Activity
Please copy every line of the records below that holds the word "тобто".

┌──

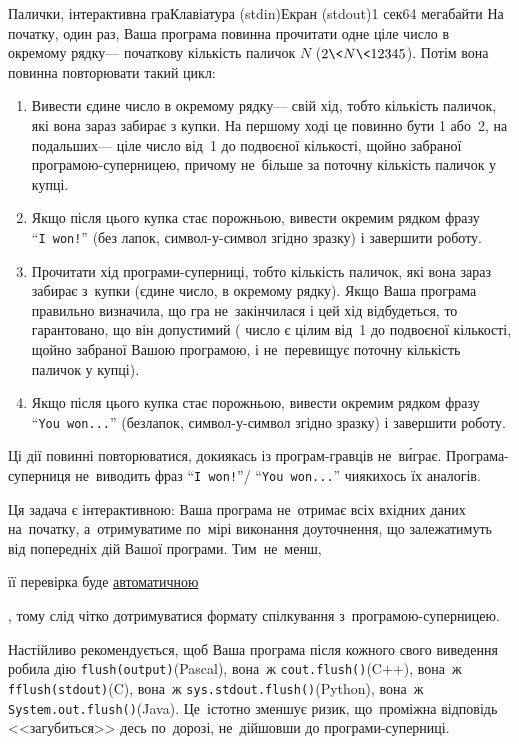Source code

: \begin{problem}{Палички, інтерактивна гра}{Клавіатура (stdin)}{Екран (stdout)}{1 сек}{64 мегабайти}
На початку, один раз, Ваша програма повинна прочитати одне ціле число в окремому рядку\nolinebreak[3] --- початкову кількість паличок $N$ ($2{\<}N{\<}12345$).
Потім вона повинна повторювати такий цикл:
\begin{enumerate}
\item{}
Вивести єдине число в окремому рядку\nolinebreak[3] --- свій хід, тобто кількість паличок, які вона зараз забирає з купки.
На першому ході це повинно бути 1 або~2, на подальших\nolinebreak[2] --- ціле число від~1 до подвоєної кількості, щойно забраної про\-гра\-мою-суперницею, причому не~більше за поточну кількість паличок у купці. 
\item
Якщо після цього купка стає порожньою, 
вивести окремим рядком фразу ``\texttt{I~won!}''
(без лапок, символ-у-символ згідно зразку) і завершити роботу.
\item
Прочитати хід програми-суперниці, тобто кількість паличок, які вона зараз забирає з~купки (єдине %
число, в окремому рядку).
Якщо Ваша програма правильно визначила, що гра %
не~закінчилася і цей хід %
відбудеться, то гарантовано, що він допустимий (%
число є цілим від~1 до подвоєної кількості, щойно забраної Вашою програмою, і не~перевищує поточну кількість паличок у купці).
\item
Якщо після цього купка стає порожньою, 
вивести окремим рядком 
фразу ``\texttt{You~won...}''
(без\nolinebreak[3] лапок, символ-у-символ згідно зразку) і завершити роботу.
\end{enumerate}
Ці дії повинні повторюватися, 
доки\nolinebreak[3] якась із програм-гравців не~в\'{и}грає.
Програма-суперниця не~виводить фраз ``\texttt{I~won!}''\nolinebreak[2] / ``\texttt{You~won...}'' 
чи\nolinebreak[2] якихось їх аналогів.

Ця задача є інтерактивною: 
Ваша програма не~отримає всіх вхідних даних на~початку,
а~отримуватиме по~мірі виконання доуточнення, 
що залежатимуть від попередніх дій Вашої програми. 
Тим~не~менш, \begin{slshape}її перевірка буде
\underline{автоматичною}\end{slshape},
тому слід чітко дотримуватися формату спілкування з~програмою-суперницею.

Настійливо рекомендується, щоб Ваша програма після кожного свого виведення 
робила дію \verb"flush(output)"\nolinebreak[2] (Pascal), 
вона~ж \verb"cout.flush()"\nolinebreak[2] (C++), 
вона~ж \verb"fflush(stdout)"\nolinebreak[2] (C), 
вона~ж \verb"sys.stdout.flush()"\nolinebreak[2] (Python),
вона~ж \verb"System.out.flush()"\nolinebreak[2] (Java).
Це~істотно зменшує ризик, 
що~проміжна відповідь <<загубиться>> десь по~дорозі, 
не~дійшовши до програми-суперниці.


\end{problem}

└──

Solution to this problem
Вивести єдине число в окремому рядку\nolinebreak[3] --- свій хід, тобто кількість паличок, які вона зараз забирає з купки.
Прочитати хід програми-суперниці, тобто кількість паличок, які вона зараз забирає з~купки (єдине %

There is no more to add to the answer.